Extras in the 4K UHD + Blu-ray edition consist of a pair of film historian audio commentaries; interviews with Spottiswoode and writer Judith Rascoe; the theatrical trailer; and trailers for other movies on the Kino label.

Movie: ★★½

The Warriors (Photo: Arrow)

THE WARRIORS (1979). Director Walter Hill has long been known for directing unpretentious, red-meat fare, and The Warriors is a fine representation of his output. Delegates from various New York City street gangs gather in The Bronx to listen to a speech delivered by the magnetic leader of the most powerful outfit, but all hell breaks loose after he’s fatally shot and the members of the Warriors are falsely fingered for the murder. Determined to make it back to their Coney Island turf, they cautiously tread their way through an urban jungle in which every other gang, including the creepy, bat-wielding Baseball Furies, is out for their blood. Highly controversial in its day — the poster stated that gang members “outnumber the cops five to one. They could run New York City,” and a few gang-related deaths occurred at screenings — this remains a rousing piece of pulp entertainment, and its continued popularity can be seen by the homage paid to it in 2023’s John Wick: Chapter Four. James Remar is especially good as the quick-tempered Warrior Ajax, while David Patrick Kelly as Luther, the psychotic leader of the Rogues, is the one who gets to (repeatedly) utter the classic line, “Warriors … Come out to play-ee-ayyy!”

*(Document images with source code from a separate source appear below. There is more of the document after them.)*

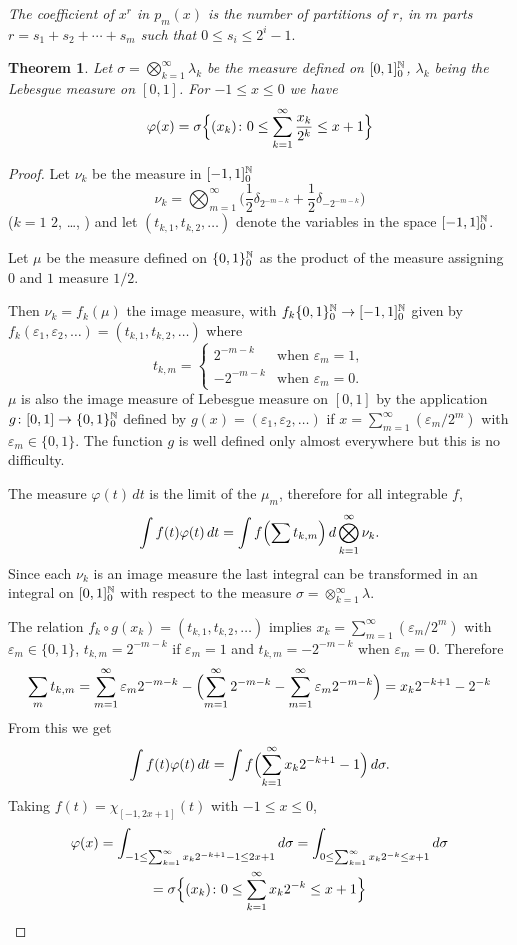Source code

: \documentclass[10pt]{amsart}
\newtheorem{thm}{Theorem}
\theoremstyle{definition}
\theoremstyle{remark}
\begin{document}
\emph{The coefficient of $x^r$ in $p_m(x)$ is the number of partitions of $r$, in $m$ parts
$r=s_1+s_2+\cdots+s_m$ such that $0\le s_i\le 2^i-1$}.

\begin{thm}\label{T:3}
Let $\sigma=\bigotimes_{k=1}^\infty \lambda_k$ be the measure defined on $[0,1]^\NaturalNumbers$, $\lambda_k$
being the Lebesgue measure on $[0,1]$. For $-1\le x\le 0$ we have
\[\varphi(x)=\sigma\Bigl\{(x_k)\colon 0\le \sum_{k=1}^\infty\frac{x_k}{2^k}\le x+1\Bigr\}\]
\end{thm}
\begin{proof}
Let $\nu_k$ be the measure in $[-1,1]^\NaturalNumbers$
\[\nu_k=\bigotimes_{m=1}^\infty \bigl(\frac12\delta_{2^{-m-k}}+\frac12\delta_{-2^{-m-k}}\bigr)\]
($k=1$ $2$, \dots, ) and let $(t_{k,1}, t_{k,2},\dots)$ denote the variables in the space
$[-1,1]^\NaturalNumbers$.

Let $\mu$ be the measure defined on $\{0,1\}^\NaturalNumbers$ as the product of the measure
assigning $0$ and $1$ measure $1/2$. 

Then $\nu_k=f_k(\mu)$ the image measure, with $f_k\{0,1\}^\NaturalNumbers\to[-1,1]^\NaturalNumbers$ given by
$f_k(\varepsilon_1,\varepsilon_2,\dots)=(t_{k,1}, t_{k,2},\dots)$ where
\[t_{k,m}=\begin{cases}
2^{-m-k} & \text{when $\varepsilon_m=1$},\\
-2^{-m-k}  & \text{when $\varepsilon_m=0$}.
\end{cases}\]
$\mu$ is also the image measure of Lebesgue measure on $[0,1]$ by the application 
$g\colon[0,1]\to \{0,1\}^\NaturalNumbers$ defined by $g(x)=(\varepsilon_1,\varepsilon_2,\dots)$
if $x=\sum_{m=1}^\infty (\varepsilon_m/2^m)$ with $\varepsilon_m\in\{0,1\}$. The function
$g$ is well defined only almost everywhere but this is no difficulty. 

The measure $\varphi(t)\,dt$ is the limit of the $\mu_m$, therefore for all integrable
$f$, 
\[\int f(t)\varphi(t)\,dt=\int f\Bigl(\sum t_{k,m}\Bigr)\,d\bigotimes_{k=1}^\infty \nu_k.\]
Since each $\nu_k$ is an image measure the last integral can be transformed in an 
integral on $[0,1]^\NaturalNumbers$ with respect to the measure $\sigma=\otimes _{k=1}^\infty\lambda$.

The relation $f_k\circ g(x_k)=(t_{k,1},t_{k,2},\dots)$ implies 
$x_k=\sum_{m=1}^\infty (\varepsilon_m/2^m)$ with $\varepsilon_m\in\{0,1\}$, 
$t_{k,m}=2^{-m-k}$ if $\varepsilon_m=1$ and $t_{k,m}=-2^{-m-k}$ when $\varepsilon_m=0$.
Therefore
\[\sum_m t_{k,m}=\sum_{m=1}^\infty \varepsilon_m2^{-m-k}-
\Bigl(\sum_{m=1}^\infty 2^{-m-k}-\sum_{m=1}^\infty \varepsilon_m2^{-m-k}\Bigr)=
x_k2^{-k+1}-2^{-k}\]
From this we get
\[\int f(t)\varphi(t)\,dt=\int f\Bigl(\sum_{k=1}^\infty x_k2^{-k+1}-1\Bigr)\,d\sigma.\]
Taking $f(t)=\chi_{[-1,2x+1]}(t)$ with $-1\le x\le 0$,
\begin{multline}\label{E:20}
\varphi(x) =\int_{-1\le \sum_{k=1}^\infty x_k2^{-k+1}-1\le 2x+1} d\sigma=
\int_{0\le \sum_{k=1}^\infty x_k2^{-k}\le x+1} d\sigma\\=
\sigma\Bigl\{(x_k)\colon 0\le \sum_{k=1}^\infty x_k2^{-k}\le x+1\Bigr\}
\end{multline}


\end{proof}
\end{document}
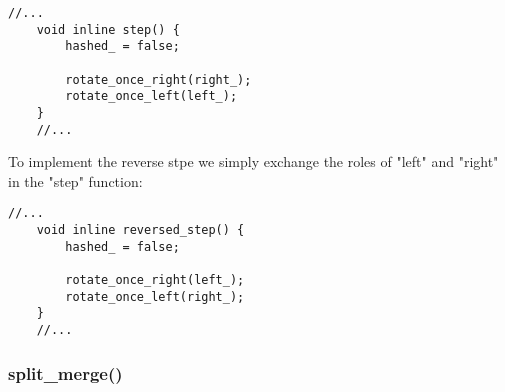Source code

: \documentclass[11pt]{article}
\begin{document}
\begin{lstlisting}[style=CStyle]
	//...
	void inline step() {
  		hashed_ = false;

  		rotate_once_right(right_);
  		rotate_once_left(left_);
  	}
  	//...
\end{lstlisting}

To implement the reverse stpe we simply exchange the roles of "left" and "right" in the "step" function:

\begin{lstlisting}[style=CStyle]
	//...
  	void inline reversed_step() {
  		hashed_ = false;

  		rotate_once_right(left_);
  		rotate_once_left(right_);
  	}
  	//...
\end{lstlisting}

\subsubsection{split\_merge()}
\end{document}
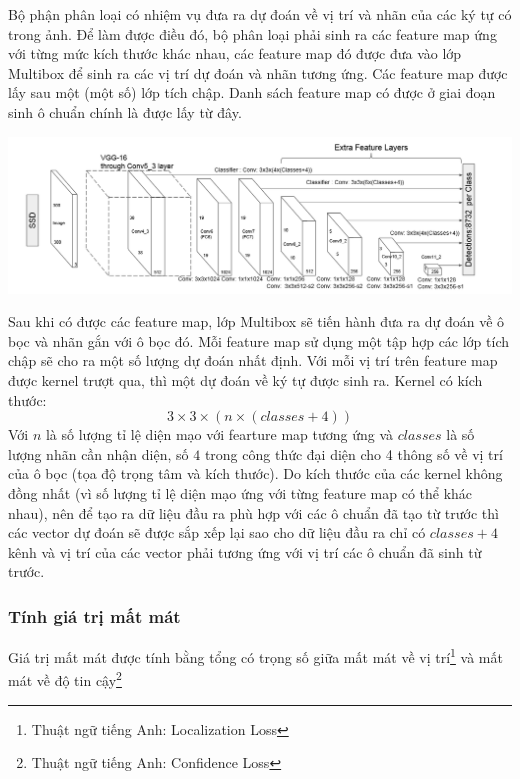 \documentclass[a4paper,12pt]{article}
\begin{document}
	Bộ phận phân loại có nhiệm vụ đưa ra dự đoán về vị trí và nhãn của các ký tự có trong ảnh. Để làm được điều đó, bộ phân loại phải sinh ra các feature map ứng với từng mức kích thước khác nhau, các feature map đó được đưa vào lớp Multibox để sinh ra các vị trí dự đoán và nhãn tương ứng. Các feature map được lấy sau một (một số) lớp tích chập. Danh sách feature map có được ở giai đoạn sinh ô chuẩn chính là được lấy từ đây. \\
	
	\begin{center}
		
		\centering
		\includegraphics[width=0.8\linewidth]{SSD_Struture.png}
		\vspace{0.5cm}
	\end{center}
	
	Sau khi có được các feature map, lớp Multibox sẽ tiến hành đưa ra dự đoán về ô bọc và nhãn gắn với ô bọc đó. Mỗi feature map sử dụng một tập hợp các lớp tích chập sẽ cho ra một số lượng dự đoán nhất định. Với mỗi vị trí trên feature map được kernel trượt qua, thì một dự đoán về ký tự được sinh ra. Kernel có kích thước:
	$$3 \times 3 \times (n \times (classes + 4))$$
	Với $n$ là số lượng tỉ lệ diện mạo với fearture map tương ứng và $classes$ là số lượng nhãn cần nhận diện, số $4$ trong công thức đại diện cho 4 thông số về vị trí của ô bọc (tọa độ trọng tâm và kích thước). Do kích thước của các kernel không đồng nhất (vì số lượng tỉ lệ diện mạo ứng với từng feature map có thể khác nhau), nên để tạo ra dữ liệu đầu ra phù hợp với các ô chuẩn đã tạo từ trước thì các vector dự đoán sẽ được sắp xếp lại sao cho dữ liệu đầu ra chỉ có $classes + 4$ kênh và vị trí của các vector phải tương ứng với vị trí các ô chuẩn đã sinh từ trước.
	
	\subsubsection{Tính giá trị mất mát}
	
	Giá trị mất mát được tính bằng tổng có trọng số giữa mất mát về vị trí\footnote{Thuật ngữ tiếng Anh: Localization Loss} và mất mát về độ tin cậy\footnote{Thuật ngữ tiếng Anh: Confidence Loss}
	
\end{document}
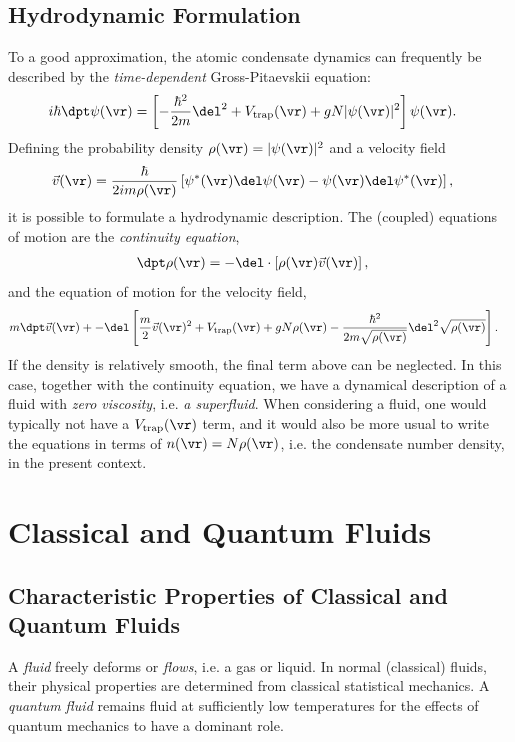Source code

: \documentclass[qo.tex]{subfiles}
\begin{document}
\section{Hydrodynamic Formulation}
To a good approximation, the atomic condensate dynamics can frequently be described by the \emph{time-dependent} Gross-Pitaevskii equation:
\begin{align}
    i\hbar\dpt\psi(\vr) &= \left[-\frac{\hbar^2}{2m}\del^2 + V_{\text{trap}}(\vr) + gN|\psi(\vr)|^2\right]\psi(\vr).
\end{align}
Defining the probability density $\rho(\vr)=|\psi(\vr)|^2$ and a velocity field
\begin{align}
    \vec{v}(\vr) &= \frac{\hbar}{2im\rho(\vr)}\left[\psi^*(\vr)\del\psi(\vr) - \psi(\vr)\del\psi^*(\vr)\right],
\end{align}
it is possible to formulate a hydrodynamic description. 
The (coupled) equations of motion are the \emph{continuity equation},
\begin{align}
    \dpt\rho(\vr) &= -\del\cdot\left[\rho(\vr)\vec{v}(\vr)\right],
\end{align}
and the equation of motion for the velocity field,
\begin{align}
    m\dpt\vec{v}(\vr) &+ -\del\left[\frac{m}{2}\vec{v}(\vr)^2 + V_{\text{trap}}(\vr) + gN\rho(\vr) - \frac{\hbar^2}{2m\sqrt{\rho(\vr)}}\del^2\sqrt{\rho(\vr)}\right].
\end{align}
If the density is relatively smooth, the final term above can be neglected. 
In this case, together with the continuity equation, we have a dynamical description of a fluid with \emph{zero viscosity}, i.e. \emph{a superfluid}.
When considering a fluid, one would typically not have a $V_{\text{trap}}(\vr)$ term, and it would also be more usual to write the equations in terms of $n(\vr)=N\rho(\vr)$, i.e. the condensate number density, in the present context.

\chapter{Classical and Quantum Fluids}
\section{Characteristic Properties of Classical and Quantum Fluids}
A \emph{fluid} freely deforms or \emph{flows}, i.e. a gas or liquid. 
In normal (classical) fluids, their physical properties are determined from classical statistical mechanics.
A \emph{quantum fluid} remains fluid at sufficiently low temperatures for the effects of quantum mechanics to have a dominant role. 
\end{document}

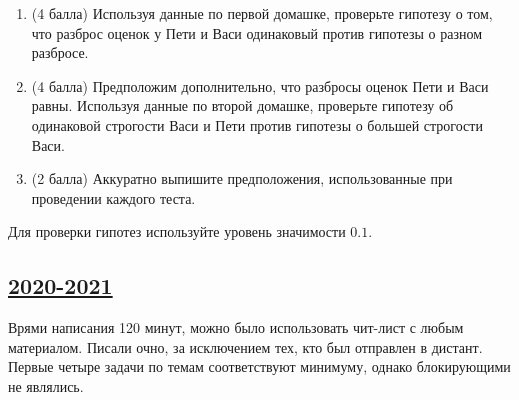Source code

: \begin{enumerate}
	\begin{enumerate}
		\item (4 балла) Используя данные по первой домашке, проверьте гипотезу о том, что разброс оценок у Пети и Васи одинаковый против гипотезы о разном разбросе.
		\item (4 балла) Предположим дополнительно, что разбросы оценок Пети и Васи равны. Используя данные по второй домашке, проверьте гипотезу об одинаковой строгости Васи и Пети против гипотезы о большей строгости Васи.
		\item (2 балла) Аккуратно выпишите предположения, использованные при проведении каждого теста.  
	\end{enumerate}
		
	Для проверки гипотез используйте уровень значимости $0.1$. 
	
	 
	\end{enumerate}
	

\subsection[2020-2021]{\hyperref[sec:sol_kr_04_2020_2021]{2020-2021}}
\label{sec:kr_04_2020_2021}

Врями написания 120 минут, можно было использовать 
чит-лист с любым материалом. Писали очно, 
за исключением тех, кто был отправлен в дистант. 
Первые четыре задачи по темам соответствуют минимуму, однако блокирующими не являлись.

The 4K + Blu-ray edition contains both the theatrical cut and a 2005 alternate version. Extras include audio commentary by film critic Walter Chaw; an archival making-of featurette; interviews with Hill, film editor Billy Weber, and costume designer Bobbie Mannix; a look at the shooting locations; a piece on the film’s soundtrack; and an image gallery.

Movie: ★★★

Jesus Camp (Photo: Magnolia)

FROM SCREEN TO STREAM

JESUS CAMP (2006). Forget Jason and Freddy and Michael Myers — here’s the truly scary Becky Fischer, and, as seen in this Oscar-nominated documentary, she’s a Missouri pastor who ran a summer camp (now long closed thanks to the exposure from this movie) in which children roughly between the ages of 6 and 12 were trained to be soldiers for God. That’d be fine had this been an ordinary Christian organization that practiced Jesus’ messages of peace, love, and tolerance. Instead, it was yet one more example of the insidious and far-right Evangelical movement that has long been helping destroy the fabric of this nation. Scene after scene in this sobering documentary shows young children being brainwashed at every turn by the fanatical adults surrounding them: Kids enjoying the telling of ghost stories are told to cut it out because it doesn’t serve God; parents home-schooling their children sneer at the very notion of fact-based science; and Fischer herself informs her young charges that had that “warlock” Harry Potter been around in the days of the Old Testament, he would have been put to death. Offering the film’s lone voice of sanity is radio talk show host Mike Papantonio, who’s aghast at how these zealots are turning the religion’s saintly sentiments into something ugly and brutal (Fischer discusses everything in terms of war and battles). The most surreal scene finds Fischer bringing out a cardboard standup of George W. Bush for the kids to worship — and one can’t help but note with amusement that it seems no less intelligent than the real thing.

Movie: ★★★

Emmy Rossum and Gerard Butler in The Phantom of the Opera (Photo: Warner Bros.)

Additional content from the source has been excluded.